▶ **Exercise description**: The answer should contain every record below, output exactly.

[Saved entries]
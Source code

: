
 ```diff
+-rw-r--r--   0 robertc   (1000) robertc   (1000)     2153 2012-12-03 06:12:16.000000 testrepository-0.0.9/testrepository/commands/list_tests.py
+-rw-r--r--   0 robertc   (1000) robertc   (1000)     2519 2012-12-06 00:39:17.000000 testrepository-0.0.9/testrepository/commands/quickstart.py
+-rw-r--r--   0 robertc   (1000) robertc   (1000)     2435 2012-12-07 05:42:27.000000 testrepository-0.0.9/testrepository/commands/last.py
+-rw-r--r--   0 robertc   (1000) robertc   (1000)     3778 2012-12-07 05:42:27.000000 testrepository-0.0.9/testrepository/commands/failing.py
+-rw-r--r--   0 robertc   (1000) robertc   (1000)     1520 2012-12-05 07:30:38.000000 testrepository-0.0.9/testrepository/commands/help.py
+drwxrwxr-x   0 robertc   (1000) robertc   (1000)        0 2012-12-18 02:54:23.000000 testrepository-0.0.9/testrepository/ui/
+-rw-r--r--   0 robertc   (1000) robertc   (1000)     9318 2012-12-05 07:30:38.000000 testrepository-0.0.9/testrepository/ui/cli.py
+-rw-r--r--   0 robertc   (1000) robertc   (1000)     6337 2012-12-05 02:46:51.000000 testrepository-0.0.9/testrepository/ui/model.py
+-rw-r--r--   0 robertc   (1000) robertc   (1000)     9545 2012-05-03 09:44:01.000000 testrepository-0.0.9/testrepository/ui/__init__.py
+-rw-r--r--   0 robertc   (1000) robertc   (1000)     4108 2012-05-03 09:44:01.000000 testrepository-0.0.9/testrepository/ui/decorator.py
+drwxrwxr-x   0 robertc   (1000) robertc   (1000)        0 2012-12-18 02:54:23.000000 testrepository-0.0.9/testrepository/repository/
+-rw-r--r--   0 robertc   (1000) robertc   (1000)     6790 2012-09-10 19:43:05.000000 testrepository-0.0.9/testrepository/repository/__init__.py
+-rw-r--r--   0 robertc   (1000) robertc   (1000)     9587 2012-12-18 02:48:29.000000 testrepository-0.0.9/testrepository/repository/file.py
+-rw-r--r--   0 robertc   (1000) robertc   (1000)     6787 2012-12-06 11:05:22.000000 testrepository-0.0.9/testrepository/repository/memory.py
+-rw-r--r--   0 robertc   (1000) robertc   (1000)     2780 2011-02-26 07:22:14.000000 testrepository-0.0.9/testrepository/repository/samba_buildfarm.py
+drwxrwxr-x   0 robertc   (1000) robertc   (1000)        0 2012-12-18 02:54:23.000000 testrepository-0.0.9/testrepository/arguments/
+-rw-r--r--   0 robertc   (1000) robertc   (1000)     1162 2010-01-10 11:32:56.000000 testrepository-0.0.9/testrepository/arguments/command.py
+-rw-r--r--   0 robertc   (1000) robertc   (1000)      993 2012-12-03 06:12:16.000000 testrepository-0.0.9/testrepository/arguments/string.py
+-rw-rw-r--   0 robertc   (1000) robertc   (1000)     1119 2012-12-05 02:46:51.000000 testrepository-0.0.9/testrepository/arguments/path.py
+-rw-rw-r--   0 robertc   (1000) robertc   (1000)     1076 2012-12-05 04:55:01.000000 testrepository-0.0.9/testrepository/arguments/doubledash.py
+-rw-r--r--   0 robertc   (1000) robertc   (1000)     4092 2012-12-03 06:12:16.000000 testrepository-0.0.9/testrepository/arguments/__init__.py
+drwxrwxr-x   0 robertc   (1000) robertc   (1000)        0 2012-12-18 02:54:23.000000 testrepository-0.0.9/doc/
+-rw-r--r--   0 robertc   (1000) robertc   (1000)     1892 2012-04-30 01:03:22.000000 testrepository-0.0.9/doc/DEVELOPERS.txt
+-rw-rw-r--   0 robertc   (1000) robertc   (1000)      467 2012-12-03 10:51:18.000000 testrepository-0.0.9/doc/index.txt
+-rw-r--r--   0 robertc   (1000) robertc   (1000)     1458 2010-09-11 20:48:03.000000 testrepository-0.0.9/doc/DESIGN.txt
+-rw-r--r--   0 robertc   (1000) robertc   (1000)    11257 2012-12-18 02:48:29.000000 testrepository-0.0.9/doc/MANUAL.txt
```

▶ **Written solution**:
Source code

:
 ```diff
+-rw-r--r--   0 robertc   (1000) robertc   (1000)     2153 2012-12-03 06:12:16.000000 testrepository-0.0.9/testrepository/commands/list_tests.py
+-rw-r--r--   0 robertc   (1000) robertc   (1000)     2519 2012-12-06 00:39:17.000000 testrepository-0.0.9/testrepository/commands/quickstart.py
+-rw-r--r--   0 robertc   (1000) robertc   (1000)     2435 2012-12-07 05:42:27.000000 testrepository-0.0.9/testrepository/commands/last.py
+-rw-r--r--   0 robertc   (1000) robertc   (1000)     3778 2012-12-07 05:42:27.000000 testrepository-0.0.9/testrepository/commands/failing.py
+-rw-r--r--   0 robertc   (1000) robertc   (1000)     1520 2012-12-05 07:30:38.000000 testrepository-0.0.9/testrepository/commands/help.py
+drwxrwxr-x   0 robertc   (1000) robertc   (1000)        0 2012-12-18 02:54:23.000000 testrepository-0.0.9/testrepository/ui/
+-rw-r--r--   0 robertc   (1000) robertc   (1000)     9318 2012-12-05 07:30:38.000000 testrepository-0.0.9/testrepository/ui/cli.py
+-rw-r--r--   0 robertc   (1000) robertc   (1000)     6337 2012-12-05 02:46:51.000000 testrepository-0.0.9/testrepository/ui/model.py
+-rw-r--r--   0 robertc   (1000) robertc   (1000)     9545 2012-05-03 09:44:01.000000 testrepository-0.0.9/testrepository/ui/__init__.py
+-rw-r--r--   0 robertc   (1000) robertc   (1000)     4108 2012-05-03 09:44:01.000000 testrepository-0.0.9/testrepository/ui/decorator.py
+drwxrwxr-x   0 robertc   (1000) robertc   (1000)        0 2012-12-18 02:54:23.000000 testrepository-0.0.9/testrepository/repository/
+-rw-r--r--   0 robertc   (1000) robertc   (1000)     6790 2012-09-10 19:43:05.000000 testrepository-0.0.9/testrepository/repository/__init__.py
+-rw-r--r--   0 robertc   (1000) robertc   (1000)     9587 2012-12-18 02:48:29.000000 testrepository-0.0.9/testrepository/repository/file.py
+-rw-r--r--   0 robertc   (1000) robertc   (1000)     6787 2012-12-06 11:05:22.000000 testrepository-0.0.9/testrepository/repository/memory.py
+-rw-r--r--   0 robertc   (1000) robertc   (1000)     2780 2011-02-26 07:22:14.000000 testrepository-0.0.9/testrepository/repository/samba_buildfarm.py
+drwxrwxr-x   0 robertc   (1000) robertc   (1000)        0 2012-12-18 02:54:23.000000 testrepository-0.0.9/testrepository/arguments/
+-rw-r--r--   0 robertc   (1000) robertc   (1000)     1162 2010-01-10 11:32:56.000000 testrepository-0.0.9/testrepository/arguments/command.py
+-rw-r--r--   0 robertc   (1000) robertc   (1000)      993 2012-12-03 06:12:16.000000 testrepository-0.0.9/testrepository/arguments/string.py
+-rw-rw-r--   0 robertc   (1000) robertc   (1000)     1119 2012-12-05 02:46:51.000000 testrepository-0.0.9/testrepository/arguments/path.py
+-rw-rw-r--   0 robertc   (1000) robertc   (1000)     1076 2012-12-05 04:55:01.000000 testrepository-0.0.9/testrepository/arguments/doubledash.py
+-rw-r--r--   0 robertc   (1000) robertc   (1000)     4092 2012-12-03 06:12:16.000000 testrepository-0.0.9/testrepository/arguments/__init__.py
+drwxrwxr-x   0 robertc   (1000) robertc   (1000)        0 2012-12-18 02:54:23.000000 testrepository-0.0.9/doc/
+-rw-r--r--   0 robertc   (1000) robertc   (1000)     1892 2012-04-30 01:03:22.000000 testrepository-0.0.9/doc/DEVELOPERS.txt
+-rw-rw-r--   0 robertc   (1000) robertc   (1000)      467 2012-12-03 10:51:18.000000 testrepository-0.0.9/doc/index.txt
+-rw-r--r--   0 robertc   (1000) robertc   (1000)     1458 2010-09-11 20:48:03.000000 testrepository-0.0.9/doc/DESIGN.txt
+-rw-r--r--   0 robertc   (1000) robertc   (1000)    11257 2012-12-18 02:48:29.000000 testrepository-0.0.9/doc/MANUAL.txt
```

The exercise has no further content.